Saturday, January 23, 2010

SC 2010- 3: Humility


Various things in nature give us a feeling smallness and finitude... mountains, the ocean, high altitudes, the redwoods, the grand canyon... You and I are conundrums... At our core is the ultimate - the divine, and yet, this is wrapped up in flesh... finitude, temporalness and fragility.

Hamlet (Shakespeare) says it very well:

What a piece of work is a man or woman, how noble in reason, how infinite in faculties, in form and moving how express and admirable, in action how like an angel, in apprehension how like a god! the beauty of the world, the paragon of animals—and yet, to me, what is this quintessence of dust?

We are the offspring of the Divine, the Ultimate, and yet, we are no more than dust particles.

And so we come to the third course in my 2010 spiritual curriculum... Humility.

Thoughts for the week
- Psalm 131 and Psalm 8:

My heart is not proud, O LORD, my eyes are not haughty; I do not concern myself with great matters or things too wonderful for me. But I have stilled and quieted my soul; like a weaned child with its mother, like a weaned child is my soul within me. O Israel, put your hope in the LORD both now and forevermore.

When I consider your heavens, the work of your fingers, the moon and the stars... what is man that you are mindful of him, the son of man that you care for him? You made him a little lower than the heavenly beings and crowned him with glory and honor.

Daily practice:

As I interact with folks each day consider their greatest soul asset and deficit... Each night as I do my moral inventory... reflect upon my greatest soul assets and deficits both in my character at this point and in the day in particular.

For wonderful write up on the topic of humility from a Jewish perspective see

http://www.myjewishlearning.com/practices/Ethics/Caring_For_Others/Ethical_Behavior/Concepts_and_Ideas/Humility.shtml

"A Hasidic tale tells of a man who came to the Zaddik with a complaint. "All my life," he said, "I have tried to follow the advice of the rabbis that one who runs away from fame will find that fame pursues him, and yet while I run away from fame, fame never seems to pursue me." The Zaddik replied: "The trouble is that while you do run away from fame you are always looking over your shoulder to see if fame is chasing after you."

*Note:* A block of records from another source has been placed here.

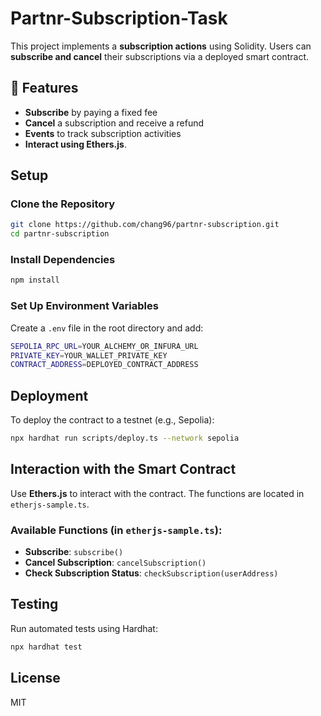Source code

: # Partnr-Subscription-Task

This project implements a **subscription actions** using Solidity. Users can **subscribe and cancel** their subscriptions via a deployed smart contract.

## 🚀 Features

- **Subscribe** by paying a fixed fee
- **Cancel** a subscription and receive a refund
- **Events** to track subscription activities
- **Interact using Ethers.js**.

## Setup

### Clone the Repository
```sh
git clone https://github.com/chang96/partnr-subscription.git
cd partnr-subscription
```

### Install Dependencies
```sh
npm install
```

### Set Up Environment Variables
Create a `.env` file in the root directory and add:
```sh
SEPOLIA_RPC_URL=YOUR_ALCHEMY_OR_INFURA_URL
PRIVATE_KEY=YOUR_WALLET_PRIVATE_KEY
CONTRACT_ADDRESS=DEPLOYED_CONTRACT_ADDRESS
```

## Deployment
To deploy the contract to a testnet (e.g., Sepolia):
```sh
npx hardhat run scripts/deploy.ts --network sepolia
```

## Interaction with the Smart Contract

Use **Ethers.js** to interact with the contract. The functions are located in `etherjs-sample.ts`.

### Available Functions (in `etherjs-sample.ts`):

- **Subscribe**: `subscribe()`
- **Cancel Subscription**: `cancelSubscription()`
- **Check Subscription Status**: `checkSubscription(userAddress)`

## Testing
Run automated tests using Hardhat:
```sh
npx hardhat test
```

## License

MIT


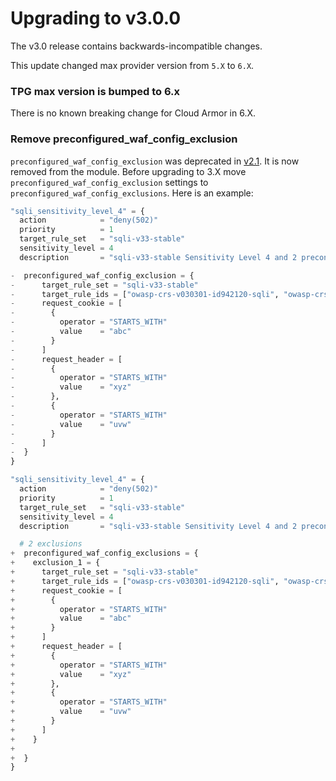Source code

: # Upgrading to v3.0.0

The v3.0 release contains backwards-incompatible changes.

This update changed max provider version from `5.X` to `6.X`.

### TPG max version is bumped to 6.x
There is no known breaking change for Cloud Armor in 6.X.

### Remove preconfigured_waf_config_exclusion
`preconfigured_waf_config_exclusion` was deprecated in [v2.1](./upgrading_to_v2.1.md). It is now removed from the module. Before upgrading to 3.X move `preconfigured_waf_config_exclusion` settings to `preconfigured_waf_config_exclusions`. Here is an example:


```tf
"sqli_sensitivity_level_4" = {
  action            = "deny(502)"
  priority          = 1
  target_rule_set   = "sqli-v33-stable"
  sensitivity_level = 4
  description       = "sqli-v33-stable Sensitivity Level 4 and 2 preconfigured_waf_config_exclusions"

-  preconfigured_waf_config_exclusion = {
-      target_rule_set = "sqli-v33-stable"
-      target_rule_ids = ["owasp-crs-v030301-id942120-sqli", "owasp-crs-v030301-id942130-sqli"]
-      request_cookie = [
-        {
-          operator = "STARTS_WITH"
-          value    = "abc"
-        }
-      ]
-      request_header = [
-        {
-          operator = "STARTS_WITH"
-          value    = "xyz"
-        },
-        {
-          operator = "STARTS_WITH"
-          value    = "uvw"
-        }
-      ]
-  }
}
```

```tf
"sqli_sensitivity_level_4" = {
  action            = "deny(502)"
  priority          = 1
  target_rule_set   = "sqli-v33-stable"
  sensitivity_level = 4
  description       = "sqli-v33-stable Sensitivity Level 4 and 2 preconfigured_waf_config_exclusions"

  # 2 exclusions
+  preconfigured_waf_config_exclusions = {
+    exclusion_1 = {
+      target_rule_set = "sqli-v33-stable"
+      target_rule_ids = ["owasp-crs-v030301-id942120-sqli", "owasp-crs-v030301-id942130-sqli"]
+      request_cookie = [
+        {
+          operator = "STARTS_WITH"
+          value    = "abc"
+        }
+      ]
+      request_header = [
+        {
+          operator = "STARTS_WITH"
+          value    = "xyz"
+        },
+        {
+          operator = "STARTS_WITH"
+          value    = "uvw"
+        }
+      ]
+    }
+
+  }
}
```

On the deeper level, the notion is found, especially in Hasidism, that humility is not the mere absence of pride. Rather it consists not so much in thinking little of oneself as in not thinking of oneself at all. When the Hasidim and other Jewish mystics speak of annihilation of selfhood, they are not thinking of a conscious effort of the will. To try to nullify the self by calling attention to it is bound to end in failure. Instead, the mystics tend to suggest, the mind should be encouraged to overlook entirely all considerations of both inferiority and superiority."